● **WHAT TO WORK ON**: All lines from the one containing "- 같은 의미를 표현하는" down to the one containing "- 이행적 함수 종속: A→B, B→C가", both ends included, are to be given again exactly; omit the rest of the listing below.

● **RECORDS SHOWN**:
--------------------

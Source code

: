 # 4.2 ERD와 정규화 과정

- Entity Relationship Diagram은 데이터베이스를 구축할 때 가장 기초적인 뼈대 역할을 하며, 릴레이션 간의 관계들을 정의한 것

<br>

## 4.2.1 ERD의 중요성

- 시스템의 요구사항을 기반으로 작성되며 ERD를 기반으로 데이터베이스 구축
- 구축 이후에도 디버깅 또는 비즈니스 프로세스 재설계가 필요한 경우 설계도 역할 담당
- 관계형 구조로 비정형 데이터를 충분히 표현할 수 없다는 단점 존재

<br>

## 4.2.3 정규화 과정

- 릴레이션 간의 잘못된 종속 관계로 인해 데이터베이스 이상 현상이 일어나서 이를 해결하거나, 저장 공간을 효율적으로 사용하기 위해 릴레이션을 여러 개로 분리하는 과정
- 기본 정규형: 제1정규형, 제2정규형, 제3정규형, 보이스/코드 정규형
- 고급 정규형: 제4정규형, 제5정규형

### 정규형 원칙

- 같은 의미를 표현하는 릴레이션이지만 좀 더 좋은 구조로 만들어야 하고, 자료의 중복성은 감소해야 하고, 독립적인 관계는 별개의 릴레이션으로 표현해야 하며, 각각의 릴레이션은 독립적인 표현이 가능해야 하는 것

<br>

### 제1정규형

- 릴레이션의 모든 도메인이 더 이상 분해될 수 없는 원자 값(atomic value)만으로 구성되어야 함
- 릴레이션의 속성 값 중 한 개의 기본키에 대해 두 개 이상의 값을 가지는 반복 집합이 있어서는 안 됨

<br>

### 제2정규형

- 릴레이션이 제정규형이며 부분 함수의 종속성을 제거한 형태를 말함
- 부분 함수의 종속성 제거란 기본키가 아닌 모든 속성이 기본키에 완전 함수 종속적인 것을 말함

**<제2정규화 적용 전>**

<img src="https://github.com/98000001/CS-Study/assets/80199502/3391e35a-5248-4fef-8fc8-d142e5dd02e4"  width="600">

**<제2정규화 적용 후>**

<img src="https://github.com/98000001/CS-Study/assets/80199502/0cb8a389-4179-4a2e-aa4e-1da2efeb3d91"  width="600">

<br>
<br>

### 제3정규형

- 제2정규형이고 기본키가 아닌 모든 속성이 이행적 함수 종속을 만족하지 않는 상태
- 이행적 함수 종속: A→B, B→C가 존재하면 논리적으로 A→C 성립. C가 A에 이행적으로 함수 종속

--------------------

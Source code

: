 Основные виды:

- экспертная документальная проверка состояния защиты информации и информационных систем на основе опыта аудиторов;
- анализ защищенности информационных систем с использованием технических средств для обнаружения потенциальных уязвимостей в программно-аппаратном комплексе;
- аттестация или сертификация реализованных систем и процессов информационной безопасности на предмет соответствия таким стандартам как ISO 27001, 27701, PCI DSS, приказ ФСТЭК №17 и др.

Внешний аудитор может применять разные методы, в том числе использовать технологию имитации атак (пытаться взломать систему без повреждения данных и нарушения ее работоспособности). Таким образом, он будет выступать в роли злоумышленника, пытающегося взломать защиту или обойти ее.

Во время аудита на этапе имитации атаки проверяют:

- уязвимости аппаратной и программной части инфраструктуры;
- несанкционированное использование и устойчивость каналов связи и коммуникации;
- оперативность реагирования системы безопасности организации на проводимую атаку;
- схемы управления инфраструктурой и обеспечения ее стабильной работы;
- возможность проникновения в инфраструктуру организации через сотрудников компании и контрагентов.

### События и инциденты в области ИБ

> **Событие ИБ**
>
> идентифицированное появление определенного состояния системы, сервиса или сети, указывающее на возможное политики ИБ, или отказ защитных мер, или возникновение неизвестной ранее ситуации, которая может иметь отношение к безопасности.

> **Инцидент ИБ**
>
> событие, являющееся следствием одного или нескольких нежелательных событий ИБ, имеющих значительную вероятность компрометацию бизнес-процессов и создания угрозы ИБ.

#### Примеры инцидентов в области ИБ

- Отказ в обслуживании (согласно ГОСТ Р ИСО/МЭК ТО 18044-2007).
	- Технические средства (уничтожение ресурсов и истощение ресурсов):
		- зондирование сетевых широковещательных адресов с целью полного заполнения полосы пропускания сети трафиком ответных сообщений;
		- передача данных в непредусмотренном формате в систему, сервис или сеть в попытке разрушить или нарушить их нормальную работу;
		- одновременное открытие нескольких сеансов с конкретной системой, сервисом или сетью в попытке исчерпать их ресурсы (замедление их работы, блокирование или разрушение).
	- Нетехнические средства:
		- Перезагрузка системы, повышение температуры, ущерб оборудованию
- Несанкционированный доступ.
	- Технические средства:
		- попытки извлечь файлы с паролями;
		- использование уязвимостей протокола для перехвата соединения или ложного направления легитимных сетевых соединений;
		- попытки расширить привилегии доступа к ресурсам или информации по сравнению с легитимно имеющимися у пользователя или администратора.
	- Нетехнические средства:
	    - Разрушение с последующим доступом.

--------------------

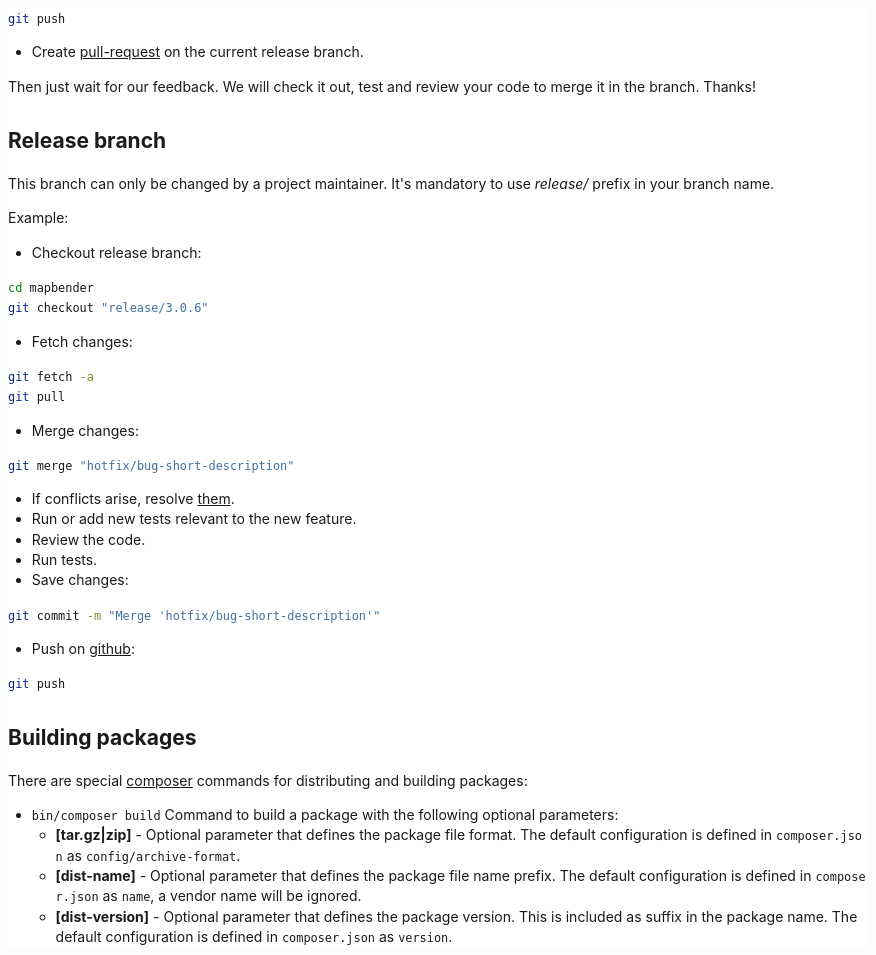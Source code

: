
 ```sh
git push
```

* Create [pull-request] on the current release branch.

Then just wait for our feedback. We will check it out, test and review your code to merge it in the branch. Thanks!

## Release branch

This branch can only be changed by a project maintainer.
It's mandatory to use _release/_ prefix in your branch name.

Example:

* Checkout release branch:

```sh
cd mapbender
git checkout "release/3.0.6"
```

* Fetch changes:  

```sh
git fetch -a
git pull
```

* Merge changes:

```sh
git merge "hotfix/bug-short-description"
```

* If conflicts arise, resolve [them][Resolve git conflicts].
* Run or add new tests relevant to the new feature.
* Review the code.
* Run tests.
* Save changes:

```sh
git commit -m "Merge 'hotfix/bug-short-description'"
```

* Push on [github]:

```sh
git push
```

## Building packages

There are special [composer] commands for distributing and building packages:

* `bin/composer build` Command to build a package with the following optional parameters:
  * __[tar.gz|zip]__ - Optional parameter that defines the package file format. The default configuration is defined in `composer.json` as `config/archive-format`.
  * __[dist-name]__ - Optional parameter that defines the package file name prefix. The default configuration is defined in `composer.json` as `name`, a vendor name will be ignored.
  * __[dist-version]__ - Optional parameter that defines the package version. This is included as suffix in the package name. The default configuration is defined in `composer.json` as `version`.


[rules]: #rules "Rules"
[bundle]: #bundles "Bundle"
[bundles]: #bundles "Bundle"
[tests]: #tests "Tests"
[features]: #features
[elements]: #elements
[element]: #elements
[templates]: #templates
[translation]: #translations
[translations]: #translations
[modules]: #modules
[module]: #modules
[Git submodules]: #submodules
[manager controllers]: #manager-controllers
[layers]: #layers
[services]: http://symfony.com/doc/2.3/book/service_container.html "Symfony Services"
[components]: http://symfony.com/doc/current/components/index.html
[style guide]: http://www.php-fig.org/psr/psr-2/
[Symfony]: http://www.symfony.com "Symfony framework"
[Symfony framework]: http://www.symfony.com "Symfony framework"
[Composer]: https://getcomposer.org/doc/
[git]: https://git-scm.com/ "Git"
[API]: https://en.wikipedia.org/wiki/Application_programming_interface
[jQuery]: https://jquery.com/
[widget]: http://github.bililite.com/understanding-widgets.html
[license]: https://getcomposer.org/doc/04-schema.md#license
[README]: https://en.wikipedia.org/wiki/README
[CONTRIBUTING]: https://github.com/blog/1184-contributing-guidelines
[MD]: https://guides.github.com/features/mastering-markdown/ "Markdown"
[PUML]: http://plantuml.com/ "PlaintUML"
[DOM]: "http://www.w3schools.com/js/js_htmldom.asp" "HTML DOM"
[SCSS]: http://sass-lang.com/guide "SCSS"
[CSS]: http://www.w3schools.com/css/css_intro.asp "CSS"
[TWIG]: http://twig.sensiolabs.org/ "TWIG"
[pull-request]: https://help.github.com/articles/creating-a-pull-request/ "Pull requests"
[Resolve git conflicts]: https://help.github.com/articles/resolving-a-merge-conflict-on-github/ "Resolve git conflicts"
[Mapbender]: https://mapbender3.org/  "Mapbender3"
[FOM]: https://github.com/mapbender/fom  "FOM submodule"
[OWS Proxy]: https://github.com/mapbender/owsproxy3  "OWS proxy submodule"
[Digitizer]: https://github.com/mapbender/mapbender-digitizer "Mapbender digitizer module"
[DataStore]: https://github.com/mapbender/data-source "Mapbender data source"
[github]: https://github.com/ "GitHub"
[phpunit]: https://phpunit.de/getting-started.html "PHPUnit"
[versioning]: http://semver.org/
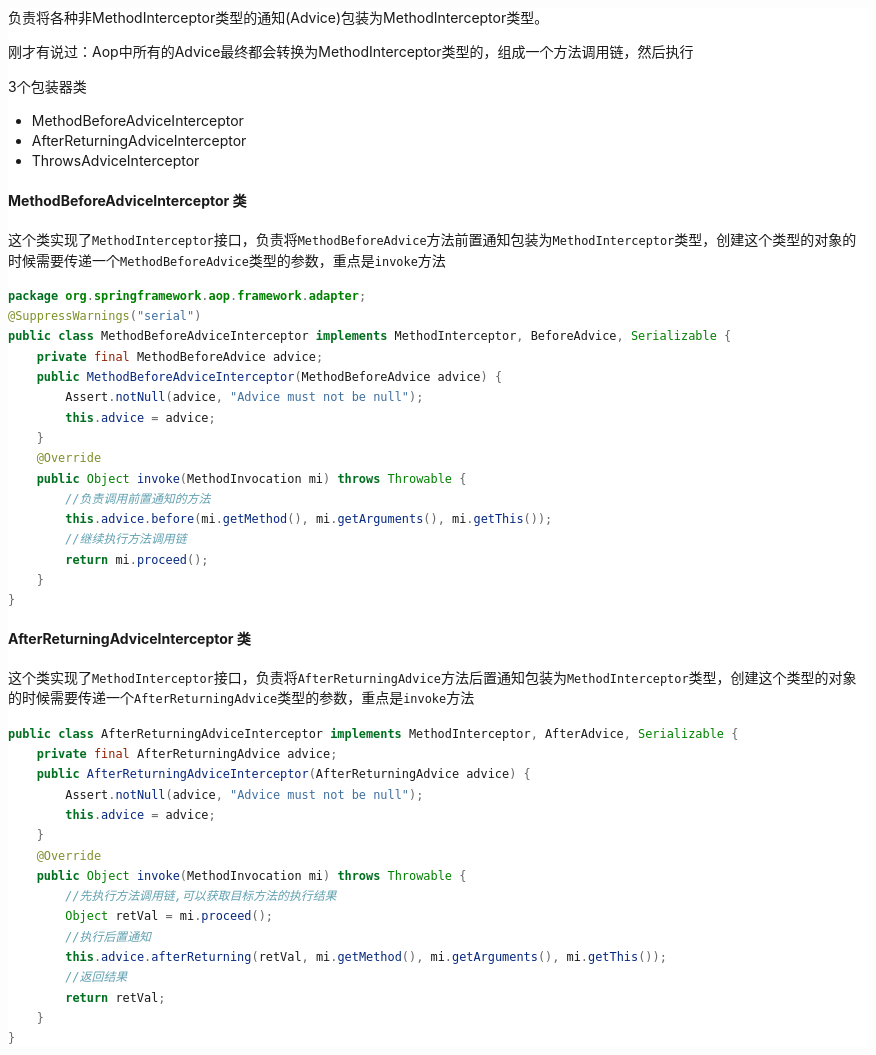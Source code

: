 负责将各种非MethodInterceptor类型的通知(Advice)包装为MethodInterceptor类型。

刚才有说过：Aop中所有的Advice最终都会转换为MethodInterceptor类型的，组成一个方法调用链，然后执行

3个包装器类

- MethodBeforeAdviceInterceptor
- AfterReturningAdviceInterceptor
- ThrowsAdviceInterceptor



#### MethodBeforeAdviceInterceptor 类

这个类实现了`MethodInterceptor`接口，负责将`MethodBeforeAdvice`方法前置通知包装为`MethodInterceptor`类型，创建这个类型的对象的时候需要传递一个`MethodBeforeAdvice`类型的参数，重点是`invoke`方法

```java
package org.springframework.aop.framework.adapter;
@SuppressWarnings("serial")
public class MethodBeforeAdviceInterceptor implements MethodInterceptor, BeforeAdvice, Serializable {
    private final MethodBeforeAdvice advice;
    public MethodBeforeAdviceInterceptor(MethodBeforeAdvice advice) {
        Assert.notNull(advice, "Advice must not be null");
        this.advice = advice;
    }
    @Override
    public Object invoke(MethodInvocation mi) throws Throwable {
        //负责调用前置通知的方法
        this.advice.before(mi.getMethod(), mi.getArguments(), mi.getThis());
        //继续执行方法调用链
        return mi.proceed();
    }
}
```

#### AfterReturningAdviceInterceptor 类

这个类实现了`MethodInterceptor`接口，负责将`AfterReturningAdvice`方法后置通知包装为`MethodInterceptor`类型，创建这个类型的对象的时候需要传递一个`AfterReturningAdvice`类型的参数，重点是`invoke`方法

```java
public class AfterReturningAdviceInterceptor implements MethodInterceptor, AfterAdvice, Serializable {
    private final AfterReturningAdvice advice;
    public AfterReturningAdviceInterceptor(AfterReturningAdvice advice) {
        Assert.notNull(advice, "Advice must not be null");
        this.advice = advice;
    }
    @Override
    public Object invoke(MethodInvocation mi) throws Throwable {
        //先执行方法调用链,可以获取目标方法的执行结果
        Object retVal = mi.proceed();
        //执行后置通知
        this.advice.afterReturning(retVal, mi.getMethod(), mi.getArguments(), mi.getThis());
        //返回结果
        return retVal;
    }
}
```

--------------------

● **COMPLETED EXERCISE**:
- 같은 의미를 표현하는 릴레이션이지만 좀 더 좋은 구조로 만들어야 하고, 자료의 중복성은 감소해야 하고, 독립적인 관계는 별개의 릴레이션으로 표현해야 하며, 각각의 릴레이션은 독립적인 표현이 가능해야 하는 것

<br>

### 제1정규형

- 릴레이션의 모든 도메인이 더 이상 분해될 수 없는 원자 값(atomic value)만으로 구성되어야 함
- 릴레이션의 속성 값 중 한 개의 기본키에 대해 두 개 이상의 값을 가지는 반복 집합이 있어서는 안 됨

<br>

### 제2정규형

- 릴레이션이 제정규형이며 부분 함수의 종속성을 제거한 형태를 말함
- 부분 함수의 종속성 제거란 기본키가 아닌 모든 속성이 기본키에 완전 함수 종속적인 것을 말함

**<제2정규화 적용 전>**

<img src="https://github.com/98000001/CS-Study/assets/80199502/3391e35a-5248-4fef-8fc8-d142e5dd02e4"  width="600">

**<제2정규화 적용 후>**

<img src="https://github.com/98000001/CS-Study/assets/80199502/0cb8a389-4179-4a2e-aa4e-1da2efeb3d91"  width="600">

<br>
<br>

### 제3정규형

- 제2정규형이고 기본키가 아닌 모든 속성이 이행적 함수 종속을 만족하지 않는 상태
- 이행적 함수 종속: A→B, B→C가 존재하면 논리적으로 A→C 성립. C가 A에 이행적으로 함수 종속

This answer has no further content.